Print how long the image retrieval took.
Return the image.
else:
print("[Error] Failed to get image from ESP32-CAM.")
return None
If the ESP32-CAM fails to respond, it prints an error message and returns None.
except Exception as e:
print(f"[Error] {e}")
return None
Handles connection errors (e.g., ESP32-CAM offline, network issues).
Start Text Recognition
print("[INFO] Starting text recognition...")
Logs a message when the program starts.
Main Loop: Capturing & Processing Images
while True:
frame = capture_image()
if frame is None:
continue # Skip this iteration if the image wasn't retrieved
Continuously fetch images from ESP32-CAM.
If None (failed to capture), skip processing and retry.
Resize & Convert the Image to Grayscale
# Resize image for faster processing
frame_resized = cv2.resize(frame, (400, 300))
# Convert to grayscale (better OCR accuracy)
gray = cv2.cvtColor(frame_resized, cv2.COLOR_BGR2GRAY)
Resizing to (400, 300) → Speeds up OCR processing without losing clarity.
Converting to grayscale → Improves OCR accuracy.
Perform OCR (Text Recognition)
start_time = time.time()
results = reader.readtext(gray, detail=0, paragraph=True)
print(f"[INFO] OCR processed in {time.time() - start_time:.2f} seconds")
Calls reader.readtext(gray, detail=0, paragraph=True).
detail=0 → Returns only the recognized text.
paragraph=True → Groups words into sentences.
Logs how long OCR processing takes.
if results:
detected_text = " ".join(results)
print(f"[INFO] Recognized Text: {detected_text}")
If text is detected, print the recognized text.
Display the Image (Optional)
cv2.imshow("ESP32-CAM Feed", frame_resized)
Opens a real-time preview window of the ESP32-CAM feed.
# Press 'q' to exit the loop
if cv2.waitKey(1) & 0xFF == ord('q'):
break
Press 'q' to exit the loop and stop the program.
Cleanup
cv2.destroyAllWindows()
Closes all OpenCV windows when the program exits.
Setting Up Python Environment
Install Dependencies:
Create a virtual environment:
python -m venv ocr_env
source ocr_env/bin/activate # Linux/Mac
ocr_env\Scripts\activate # Windows
Install required libraries:
pip install opencv-python numpy easyocr requests
After setting up the Python environment, run the Python code to capture images from the ESP32-CAM and perform text recognition using EasyOCR.
Let’s test the setup!
Run the Python code and place your camera in front of a text. The text will be detected.

Fig: Sample
You will see the text in the output window.

Fig: Detected text shown

fig: sample

fig: Detected text
Wrapping It Up
Congratulations!
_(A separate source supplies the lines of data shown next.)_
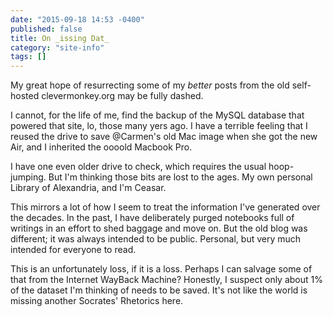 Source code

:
 ```yaml
---
date: "2015-09-18 14:53 -0400"
published: false
title: On _issing Dat_
category: "site-info"
tags: []
---
```


My great hope of resurrecting some of my _better_ posts from the old self-hosted clevermonkey.org may be fully dashed.

I cannot, for the life of me, find the backup of the MySQL database that powered that site, lo, those many yers ago. I have a terrible feeling that I reused the drive to save @Carmen's old Mac image when she got the new Air, and I inherited the oooold Macbook Pro.

I have one even older drive to check, which requires the usual hoop-jumping. But I'm thinking those bits are lost to the ages. My own personal Library of Alexandria, and I'm Ceasar.

This mirrors a lot of how I seem to treat the information I've generated over the decades. In the past, I have deliberately purged notebooks full of writings in an effort to shed baggage and move on. But the old blog was different; it was always intended to be public. Personal, but very much intended for everyone to read.

This is an unfortunately loss, if it is a loss. Perhaps I can salvage some of that from the Internet WayBack Machine? Honestly, I suspect only about 1% of the dataset I'm thinking of needs to be saved. It's not like the world is missing another Socrates' Rhetorics here.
You've successfully built a real-time OCR system using ESP32-CAM and Python. With this setup, your ESP32-CAM captures images and streams them to your Python script, where OpenCV and EasyOCR extract text from the visuals. Whether you're automating data entry, reading license plates, or enhancing accessibility, this project lays the foundation for countless applications.
Now that you have it running, why not take it a step further? You could improve accuracy with better lighting, add pre-processing filters, or even integrate the results into a database or web dashboard. The possibilities are endless!

If you run into any issues or have ideas for improvements, feel free to experiment, tweak the code, and keep learning. Happy coding!